Van deze beslissing kan hoger beroep bij het hof van discipline worden ingesteld door:
- klager
- verweerder
- de deken van de orde van advocaten in het arrondissement Utrecht
- de deken van de Nederlandse orde van advocaten.
Het hoger beroep moet binnen een termijn van 30 dagen na verzending van de beslissing worden ingesteld door middel van indiening van een beroepschrift, waarin de gronden van het beroep zijn vermeld en van een motivering zijn voorzien. Het beroepschrift moet in zevenvoud worden ingediend tezamen met zes afschriften van de beslissing waarvan beroep.
De eerste dag van de termijn van 30 dagen is de dag volgend op de dag van de verzending van de beslissing. Uiterlijk op de dertigste dag van die termijn moet het beroepschrift dus in het bezit zijn van de griffie van het hof van discipline. Verlenging van de termijn van 30 dagen is niet mogelijk.
De appèlmemorie kan op de volgende wijzen worden ingediend bij het hof van discipline:
a.

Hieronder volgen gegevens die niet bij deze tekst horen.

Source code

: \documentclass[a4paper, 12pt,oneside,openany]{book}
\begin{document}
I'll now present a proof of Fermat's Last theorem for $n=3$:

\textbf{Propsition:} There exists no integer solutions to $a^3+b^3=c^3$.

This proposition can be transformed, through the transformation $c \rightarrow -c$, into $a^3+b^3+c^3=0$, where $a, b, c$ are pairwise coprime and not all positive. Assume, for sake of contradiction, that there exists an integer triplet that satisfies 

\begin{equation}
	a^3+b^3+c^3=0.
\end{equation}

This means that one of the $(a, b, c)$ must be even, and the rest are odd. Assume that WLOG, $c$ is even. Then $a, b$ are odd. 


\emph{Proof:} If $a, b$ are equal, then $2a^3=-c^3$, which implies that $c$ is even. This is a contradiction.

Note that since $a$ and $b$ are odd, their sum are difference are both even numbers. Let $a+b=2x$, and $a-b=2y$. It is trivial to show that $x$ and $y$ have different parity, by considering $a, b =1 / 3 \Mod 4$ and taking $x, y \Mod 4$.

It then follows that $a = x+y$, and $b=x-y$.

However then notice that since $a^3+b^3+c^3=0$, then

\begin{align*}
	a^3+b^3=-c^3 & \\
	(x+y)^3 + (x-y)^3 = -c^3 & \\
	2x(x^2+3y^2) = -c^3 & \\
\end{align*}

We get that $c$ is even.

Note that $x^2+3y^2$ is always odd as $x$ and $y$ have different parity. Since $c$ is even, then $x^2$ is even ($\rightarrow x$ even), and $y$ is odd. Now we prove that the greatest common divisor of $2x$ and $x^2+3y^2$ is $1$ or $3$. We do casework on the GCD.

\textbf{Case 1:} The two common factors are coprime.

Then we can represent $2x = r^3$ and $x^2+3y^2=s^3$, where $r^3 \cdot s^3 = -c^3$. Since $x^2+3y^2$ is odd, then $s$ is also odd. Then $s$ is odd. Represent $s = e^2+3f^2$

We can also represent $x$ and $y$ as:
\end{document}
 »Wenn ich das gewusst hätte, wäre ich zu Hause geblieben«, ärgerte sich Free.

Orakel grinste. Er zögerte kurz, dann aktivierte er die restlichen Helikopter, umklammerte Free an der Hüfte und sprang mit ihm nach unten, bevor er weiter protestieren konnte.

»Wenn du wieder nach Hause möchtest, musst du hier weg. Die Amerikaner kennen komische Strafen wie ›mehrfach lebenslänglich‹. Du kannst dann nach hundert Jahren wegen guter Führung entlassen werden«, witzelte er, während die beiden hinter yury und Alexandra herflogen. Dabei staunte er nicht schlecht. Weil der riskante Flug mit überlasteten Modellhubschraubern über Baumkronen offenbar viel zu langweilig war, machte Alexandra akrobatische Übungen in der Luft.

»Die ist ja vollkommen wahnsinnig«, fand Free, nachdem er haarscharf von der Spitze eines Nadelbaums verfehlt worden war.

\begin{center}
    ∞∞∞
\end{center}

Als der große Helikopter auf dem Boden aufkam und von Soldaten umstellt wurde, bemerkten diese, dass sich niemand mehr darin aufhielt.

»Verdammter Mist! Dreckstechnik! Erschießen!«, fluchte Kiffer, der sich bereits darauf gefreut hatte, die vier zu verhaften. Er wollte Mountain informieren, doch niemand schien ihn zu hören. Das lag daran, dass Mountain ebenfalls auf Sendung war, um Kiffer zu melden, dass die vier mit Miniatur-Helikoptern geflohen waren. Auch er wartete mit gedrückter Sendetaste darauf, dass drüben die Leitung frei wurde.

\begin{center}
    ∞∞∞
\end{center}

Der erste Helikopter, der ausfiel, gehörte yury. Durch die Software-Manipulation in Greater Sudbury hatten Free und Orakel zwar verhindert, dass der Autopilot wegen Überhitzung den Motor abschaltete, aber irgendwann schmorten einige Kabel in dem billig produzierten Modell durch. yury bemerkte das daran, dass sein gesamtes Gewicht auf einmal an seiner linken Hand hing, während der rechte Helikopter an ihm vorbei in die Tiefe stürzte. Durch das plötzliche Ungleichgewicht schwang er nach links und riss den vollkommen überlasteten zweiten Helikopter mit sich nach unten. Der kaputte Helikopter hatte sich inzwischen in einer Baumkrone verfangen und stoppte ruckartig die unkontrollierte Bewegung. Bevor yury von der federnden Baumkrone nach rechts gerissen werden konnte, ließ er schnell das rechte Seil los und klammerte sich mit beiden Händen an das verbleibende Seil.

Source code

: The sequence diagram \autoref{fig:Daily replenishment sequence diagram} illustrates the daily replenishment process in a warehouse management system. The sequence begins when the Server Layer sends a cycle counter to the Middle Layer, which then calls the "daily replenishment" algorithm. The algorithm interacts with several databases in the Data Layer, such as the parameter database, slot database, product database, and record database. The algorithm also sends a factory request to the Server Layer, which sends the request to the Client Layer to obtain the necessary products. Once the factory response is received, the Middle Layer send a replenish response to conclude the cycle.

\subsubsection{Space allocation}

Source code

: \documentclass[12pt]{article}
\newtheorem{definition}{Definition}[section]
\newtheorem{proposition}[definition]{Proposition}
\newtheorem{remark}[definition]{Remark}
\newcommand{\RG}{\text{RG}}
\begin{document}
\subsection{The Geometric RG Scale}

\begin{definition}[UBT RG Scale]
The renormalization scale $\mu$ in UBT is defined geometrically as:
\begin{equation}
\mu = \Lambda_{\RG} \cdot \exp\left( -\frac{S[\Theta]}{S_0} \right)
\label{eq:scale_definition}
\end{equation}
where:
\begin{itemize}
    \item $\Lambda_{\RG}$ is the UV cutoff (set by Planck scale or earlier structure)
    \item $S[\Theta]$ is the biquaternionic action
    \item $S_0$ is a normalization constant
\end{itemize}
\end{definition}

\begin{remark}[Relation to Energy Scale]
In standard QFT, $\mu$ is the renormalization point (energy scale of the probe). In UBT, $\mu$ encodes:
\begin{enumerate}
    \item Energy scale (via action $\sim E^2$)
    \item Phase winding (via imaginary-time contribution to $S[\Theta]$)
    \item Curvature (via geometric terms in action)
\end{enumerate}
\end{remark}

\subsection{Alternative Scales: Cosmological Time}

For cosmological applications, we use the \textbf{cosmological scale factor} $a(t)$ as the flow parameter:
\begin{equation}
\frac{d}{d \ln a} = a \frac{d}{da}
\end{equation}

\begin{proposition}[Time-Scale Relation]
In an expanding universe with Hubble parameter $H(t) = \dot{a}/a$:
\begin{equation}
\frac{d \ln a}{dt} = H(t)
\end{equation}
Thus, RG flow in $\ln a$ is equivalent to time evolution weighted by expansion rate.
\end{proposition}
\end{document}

Per post
Het postadres van de griffie van het hof van discipline is: Postbus 132, 4840 AC Prinsenbeek.
b. Bezorging
De griffie is gevestigd aan het adres Markt 44, AC Prinsenbeek. Bezorging kan uitsluitend plaatsvinden op de gebruikelijke werkdagen tijdens de gebruikelijke kantooruren.
c. Per fax
Het faxnummer van het hof van discipline is 076 – 548 4608. Tegelijkertijd met de indiening per fax dienen de originele stukken in het vereiste aantal per post te worden toegezonden aan de griffie van het hof.